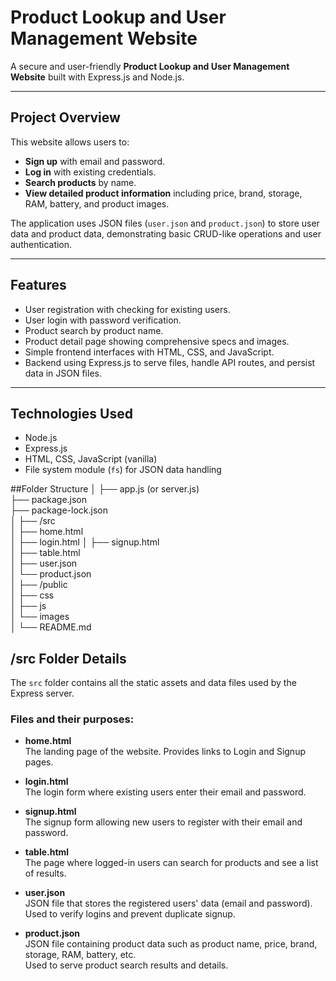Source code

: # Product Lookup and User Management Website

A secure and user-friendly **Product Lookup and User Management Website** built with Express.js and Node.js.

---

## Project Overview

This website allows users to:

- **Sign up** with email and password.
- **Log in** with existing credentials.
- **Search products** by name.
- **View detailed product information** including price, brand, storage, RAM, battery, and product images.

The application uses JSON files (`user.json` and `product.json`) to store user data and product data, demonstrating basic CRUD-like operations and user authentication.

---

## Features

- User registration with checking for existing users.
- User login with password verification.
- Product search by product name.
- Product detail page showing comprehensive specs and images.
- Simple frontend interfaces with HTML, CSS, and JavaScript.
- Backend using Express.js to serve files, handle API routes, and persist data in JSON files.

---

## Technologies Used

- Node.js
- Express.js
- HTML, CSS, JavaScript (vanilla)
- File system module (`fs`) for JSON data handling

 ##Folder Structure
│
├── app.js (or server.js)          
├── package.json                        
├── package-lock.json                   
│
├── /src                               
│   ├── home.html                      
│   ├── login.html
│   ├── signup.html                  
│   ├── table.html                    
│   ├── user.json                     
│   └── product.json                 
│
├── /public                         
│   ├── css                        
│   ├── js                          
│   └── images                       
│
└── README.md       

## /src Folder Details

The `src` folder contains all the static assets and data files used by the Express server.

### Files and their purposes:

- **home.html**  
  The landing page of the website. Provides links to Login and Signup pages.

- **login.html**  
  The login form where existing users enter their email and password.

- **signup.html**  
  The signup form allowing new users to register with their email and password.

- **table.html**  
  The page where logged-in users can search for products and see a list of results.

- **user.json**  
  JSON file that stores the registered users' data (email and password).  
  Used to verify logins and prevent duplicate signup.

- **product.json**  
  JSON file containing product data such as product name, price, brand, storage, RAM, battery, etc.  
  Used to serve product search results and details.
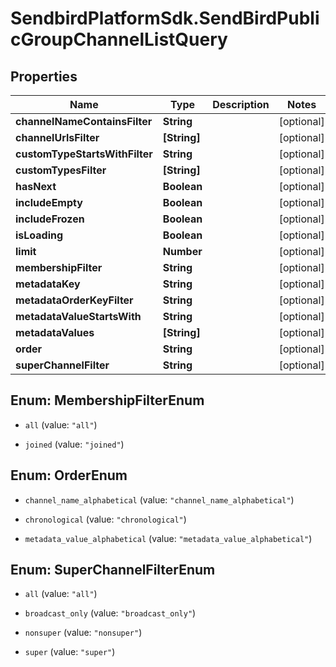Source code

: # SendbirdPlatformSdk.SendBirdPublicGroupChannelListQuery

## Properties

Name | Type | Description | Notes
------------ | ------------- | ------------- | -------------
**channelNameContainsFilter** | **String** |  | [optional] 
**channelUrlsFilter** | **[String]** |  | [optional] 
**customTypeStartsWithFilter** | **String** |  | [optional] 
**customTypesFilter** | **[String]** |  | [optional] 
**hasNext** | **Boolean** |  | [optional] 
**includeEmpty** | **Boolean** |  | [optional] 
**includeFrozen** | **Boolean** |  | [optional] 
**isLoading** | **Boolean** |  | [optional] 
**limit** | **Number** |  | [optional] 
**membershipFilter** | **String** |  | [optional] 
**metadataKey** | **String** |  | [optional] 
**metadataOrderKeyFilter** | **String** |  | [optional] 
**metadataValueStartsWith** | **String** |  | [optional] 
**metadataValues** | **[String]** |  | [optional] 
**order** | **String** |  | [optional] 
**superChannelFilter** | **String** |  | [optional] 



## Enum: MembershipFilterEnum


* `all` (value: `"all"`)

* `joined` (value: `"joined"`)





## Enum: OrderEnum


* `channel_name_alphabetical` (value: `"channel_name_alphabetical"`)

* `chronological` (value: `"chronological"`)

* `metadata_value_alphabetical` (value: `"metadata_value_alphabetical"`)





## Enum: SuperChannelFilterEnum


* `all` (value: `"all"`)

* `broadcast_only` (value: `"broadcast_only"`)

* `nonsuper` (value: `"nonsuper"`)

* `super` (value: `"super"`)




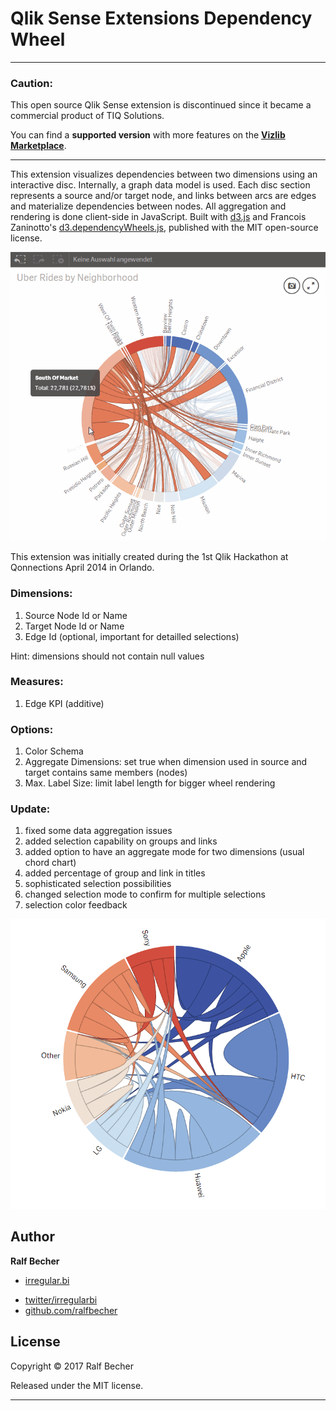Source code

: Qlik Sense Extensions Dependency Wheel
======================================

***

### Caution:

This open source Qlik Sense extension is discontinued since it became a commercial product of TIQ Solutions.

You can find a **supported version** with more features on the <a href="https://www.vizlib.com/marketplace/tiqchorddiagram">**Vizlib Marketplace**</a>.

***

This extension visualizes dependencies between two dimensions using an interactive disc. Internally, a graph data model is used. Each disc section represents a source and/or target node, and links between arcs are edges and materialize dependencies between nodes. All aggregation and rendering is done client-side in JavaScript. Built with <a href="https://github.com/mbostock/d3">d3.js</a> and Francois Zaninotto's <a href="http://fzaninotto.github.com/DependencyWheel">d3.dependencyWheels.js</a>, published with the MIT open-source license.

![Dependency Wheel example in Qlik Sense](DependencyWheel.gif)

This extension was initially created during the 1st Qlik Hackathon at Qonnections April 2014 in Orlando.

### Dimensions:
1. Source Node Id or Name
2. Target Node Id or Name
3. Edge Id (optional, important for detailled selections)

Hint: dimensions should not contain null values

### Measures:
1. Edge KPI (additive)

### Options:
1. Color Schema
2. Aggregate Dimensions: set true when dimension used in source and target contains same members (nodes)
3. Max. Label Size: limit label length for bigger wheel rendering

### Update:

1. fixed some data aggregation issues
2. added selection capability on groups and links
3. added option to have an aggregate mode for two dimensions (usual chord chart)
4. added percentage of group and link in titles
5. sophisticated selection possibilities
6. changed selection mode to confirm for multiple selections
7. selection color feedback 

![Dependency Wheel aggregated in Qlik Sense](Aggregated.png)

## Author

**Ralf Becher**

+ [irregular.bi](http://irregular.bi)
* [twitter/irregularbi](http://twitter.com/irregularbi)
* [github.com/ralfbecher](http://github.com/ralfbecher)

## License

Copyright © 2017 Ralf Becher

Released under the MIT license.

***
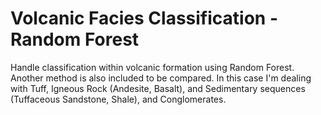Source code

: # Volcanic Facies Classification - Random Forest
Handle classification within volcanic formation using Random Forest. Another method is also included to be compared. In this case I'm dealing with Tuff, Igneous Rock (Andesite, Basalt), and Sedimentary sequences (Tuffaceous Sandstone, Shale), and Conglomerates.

• • • • •

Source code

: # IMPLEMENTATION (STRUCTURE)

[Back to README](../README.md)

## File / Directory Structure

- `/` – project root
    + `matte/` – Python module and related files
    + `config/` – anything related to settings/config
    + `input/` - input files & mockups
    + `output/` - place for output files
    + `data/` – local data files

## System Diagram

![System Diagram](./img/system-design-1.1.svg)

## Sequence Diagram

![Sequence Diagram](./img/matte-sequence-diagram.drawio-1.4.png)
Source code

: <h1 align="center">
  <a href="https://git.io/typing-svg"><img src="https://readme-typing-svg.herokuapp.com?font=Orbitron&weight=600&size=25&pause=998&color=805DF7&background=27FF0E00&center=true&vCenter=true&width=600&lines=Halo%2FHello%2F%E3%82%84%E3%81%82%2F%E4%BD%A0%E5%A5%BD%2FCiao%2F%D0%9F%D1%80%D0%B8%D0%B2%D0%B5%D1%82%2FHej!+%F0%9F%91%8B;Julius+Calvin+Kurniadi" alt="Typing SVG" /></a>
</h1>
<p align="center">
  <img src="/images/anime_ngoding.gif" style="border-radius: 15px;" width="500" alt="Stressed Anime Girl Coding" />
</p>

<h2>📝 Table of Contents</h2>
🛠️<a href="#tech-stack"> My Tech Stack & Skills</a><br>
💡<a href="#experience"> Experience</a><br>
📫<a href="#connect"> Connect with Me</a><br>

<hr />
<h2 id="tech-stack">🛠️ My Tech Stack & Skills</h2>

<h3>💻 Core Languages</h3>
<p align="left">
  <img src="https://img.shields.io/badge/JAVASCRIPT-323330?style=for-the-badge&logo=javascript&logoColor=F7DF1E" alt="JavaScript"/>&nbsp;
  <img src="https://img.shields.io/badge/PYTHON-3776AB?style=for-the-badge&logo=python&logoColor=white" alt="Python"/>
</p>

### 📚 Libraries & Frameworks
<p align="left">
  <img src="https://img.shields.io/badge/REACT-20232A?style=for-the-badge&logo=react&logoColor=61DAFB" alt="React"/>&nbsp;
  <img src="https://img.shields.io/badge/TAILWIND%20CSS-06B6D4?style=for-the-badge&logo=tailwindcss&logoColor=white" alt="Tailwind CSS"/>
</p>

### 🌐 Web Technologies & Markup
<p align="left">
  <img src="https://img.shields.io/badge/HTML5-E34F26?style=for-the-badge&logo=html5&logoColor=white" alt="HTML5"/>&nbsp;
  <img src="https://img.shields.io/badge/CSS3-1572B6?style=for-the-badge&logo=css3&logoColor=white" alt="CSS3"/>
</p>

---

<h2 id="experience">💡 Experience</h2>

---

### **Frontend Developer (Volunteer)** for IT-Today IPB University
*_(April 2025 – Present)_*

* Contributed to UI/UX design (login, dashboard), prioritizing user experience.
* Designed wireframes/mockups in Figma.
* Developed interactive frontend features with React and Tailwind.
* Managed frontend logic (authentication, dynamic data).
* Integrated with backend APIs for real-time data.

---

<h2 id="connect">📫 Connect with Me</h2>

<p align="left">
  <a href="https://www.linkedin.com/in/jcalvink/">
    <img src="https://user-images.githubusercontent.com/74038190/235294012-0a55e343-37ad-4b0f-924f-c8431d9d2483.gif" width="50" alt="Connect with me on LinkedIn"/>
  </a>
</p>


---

• • • • •

PROBLEM REQUIREMENTS: What you give back must be the stretch above, starting at the line with "The login form" and ending at the line with "JSON file containing", copied exactly.

SOLUTION:
  The login form where existing users enter their email and password.

- **signup.html**  
  The signup form allowing new users to register with their email and password.

- **table.html**  
  The page where logged-in users can search for products and see a list of results.

- **user.json**  
  JSON file that stores the registered users' data (email and password).  
  Used to verify logins and prevent duplicate signup.

- **product.json**  
  JSON file containing product data such as product name, price, brand, storage, RAM, battery, etc.  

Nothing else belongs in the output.